The input:
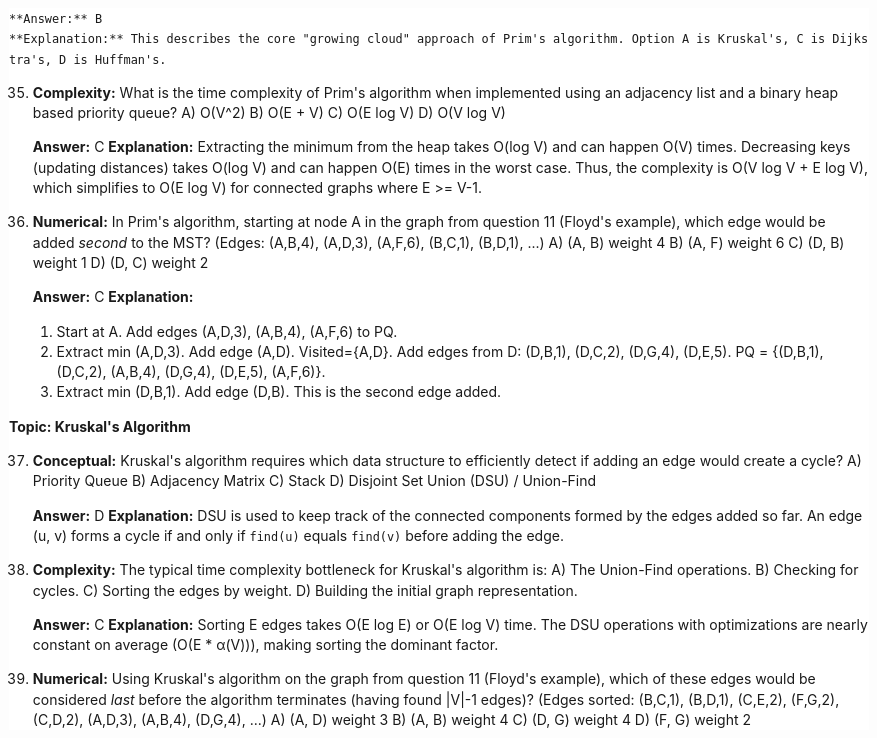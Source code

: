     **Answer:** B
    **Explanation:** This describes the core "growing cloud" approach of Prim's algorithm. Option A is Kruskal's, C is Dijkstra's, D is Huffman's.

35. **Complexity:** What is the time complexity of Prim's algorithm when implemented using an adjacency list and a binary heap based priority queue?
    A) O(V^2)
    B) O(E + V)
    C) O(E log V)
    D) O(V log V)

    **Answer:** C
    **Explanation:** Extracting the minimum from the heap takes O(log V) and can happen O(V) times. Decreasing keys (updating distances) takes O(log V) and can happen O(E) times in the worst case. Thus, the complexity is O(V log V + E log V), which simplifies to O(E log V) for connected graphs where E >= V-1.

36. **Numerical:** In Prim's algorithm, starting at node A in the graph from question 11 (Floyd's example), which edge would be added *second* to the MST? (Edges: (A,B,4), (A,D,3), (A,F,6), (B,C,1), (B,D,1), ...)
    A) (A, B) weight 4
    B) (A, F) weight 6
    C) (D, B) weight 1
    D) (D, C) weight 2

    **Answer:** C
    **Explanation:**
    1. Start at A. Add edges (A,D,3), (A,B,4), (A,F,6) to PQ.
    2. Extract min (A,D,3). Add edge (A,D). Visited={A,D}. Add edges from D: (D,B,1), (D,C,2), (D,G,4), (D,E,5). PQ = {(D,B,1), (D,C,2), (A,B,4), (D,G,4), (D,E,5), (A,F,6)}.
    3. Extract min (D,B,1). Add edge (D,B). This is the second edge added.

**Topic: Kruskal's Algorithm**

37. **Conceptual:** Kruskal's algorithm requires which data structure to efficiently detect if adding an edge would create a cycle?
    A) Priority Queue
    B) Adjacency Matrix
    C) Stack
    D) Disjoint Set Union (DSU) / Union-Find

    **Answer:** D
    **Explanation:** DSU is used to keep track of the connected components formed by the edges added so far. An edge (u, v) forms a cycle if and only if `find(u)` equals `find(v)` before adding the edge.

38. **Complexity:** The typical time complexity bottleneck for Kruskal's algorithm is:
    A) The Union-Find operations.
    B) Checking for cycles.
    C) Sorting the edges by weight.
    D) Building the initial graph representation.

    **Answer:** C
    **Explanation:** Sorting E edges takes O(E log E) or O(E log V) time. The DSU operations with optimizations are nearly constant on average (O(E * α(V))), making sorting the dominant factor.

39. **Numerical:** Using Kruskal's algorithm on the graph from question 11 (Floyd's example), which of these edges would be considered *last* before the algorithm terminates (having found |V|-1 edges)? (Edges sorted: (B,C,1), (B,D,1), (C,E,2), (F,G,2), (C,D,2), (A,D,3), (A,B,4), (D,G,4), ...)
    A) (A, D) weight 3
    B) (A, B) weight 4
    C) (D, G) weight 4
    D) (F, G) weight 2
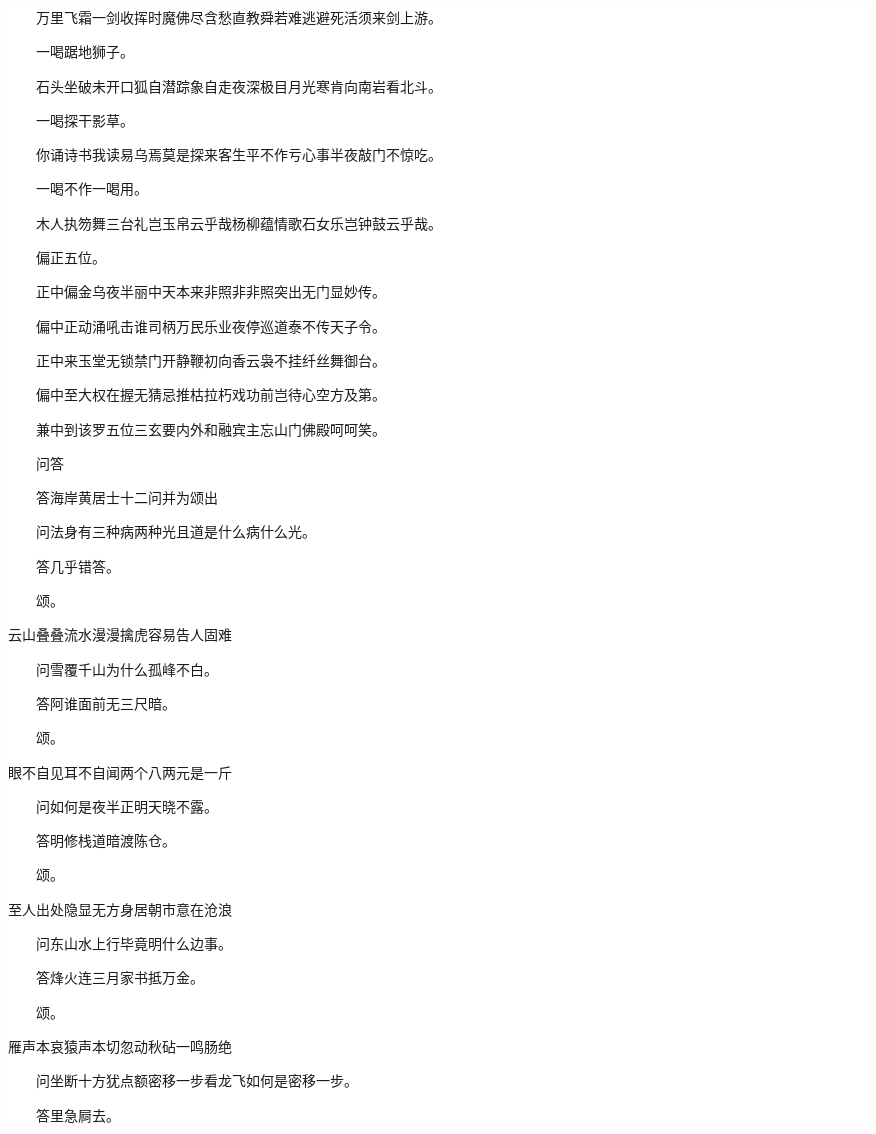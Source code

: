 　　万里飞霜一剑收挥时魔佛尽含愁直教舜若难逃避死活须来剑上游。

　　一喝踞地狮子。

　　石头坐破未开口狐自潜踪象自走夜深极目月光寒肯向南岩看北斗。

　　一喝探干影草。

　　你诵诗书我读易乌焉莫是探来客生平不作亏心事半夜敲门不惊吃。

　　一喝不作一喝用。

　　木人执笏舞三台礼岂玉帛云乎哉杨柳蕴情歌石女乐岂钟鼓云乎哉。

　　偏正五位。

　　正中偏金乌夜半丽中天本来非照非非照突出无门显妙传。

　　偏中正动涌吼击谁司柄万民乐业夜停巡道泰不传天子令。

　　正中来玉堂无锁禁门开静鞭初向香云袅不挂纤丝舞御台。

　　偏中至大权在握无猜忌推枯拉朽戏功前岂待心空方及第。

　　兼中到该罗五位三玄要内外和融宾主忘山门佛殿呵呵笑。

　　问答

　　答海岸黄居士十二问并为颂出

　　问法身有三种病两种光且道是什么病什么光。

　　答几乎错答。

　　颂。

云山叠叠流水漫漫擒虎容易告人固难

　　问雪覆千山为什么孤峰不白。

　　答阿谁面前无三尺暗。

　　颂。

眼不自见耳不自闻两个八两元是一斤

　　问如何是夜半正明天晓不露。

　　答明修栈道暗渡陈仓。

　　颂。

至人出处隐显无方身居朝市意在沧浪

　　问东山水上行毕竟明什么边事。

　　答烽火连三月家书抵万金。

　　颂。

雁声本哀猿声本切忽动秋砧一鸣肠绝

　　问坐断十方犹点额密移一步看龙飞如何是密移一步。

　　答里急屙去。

Work task: Your answer must be the lines from the one containing "云山叠叠流水漫漫擒虎容易告人固难" through the last line of the entries, copied exactly, with no other lines.

Expected answer:
云山叠叠流水漫漫擒虎容易告人固难

　　问雪覆千山为什么孤峰不白。

　　答阿谁面前无三尺暗。

　　颂。

眼不自见耳不自闻两个八两元是一斤

　　问如何是夜半正明天晓不露。

　　答明修栈道暗渡陈仓。

　　颂。

至人出处隐显无方身居朝市意在沧浪

　　问东山水上行毕竟明什么边事。

　　答烽火连三月家书抵万金。

　　颂。

雁声本哀猿声本切忽动秋砧一鸣肠绝

　　问坐断十方犹点额密移一步看龙飞如何是密移一步。

　　答里急屙去。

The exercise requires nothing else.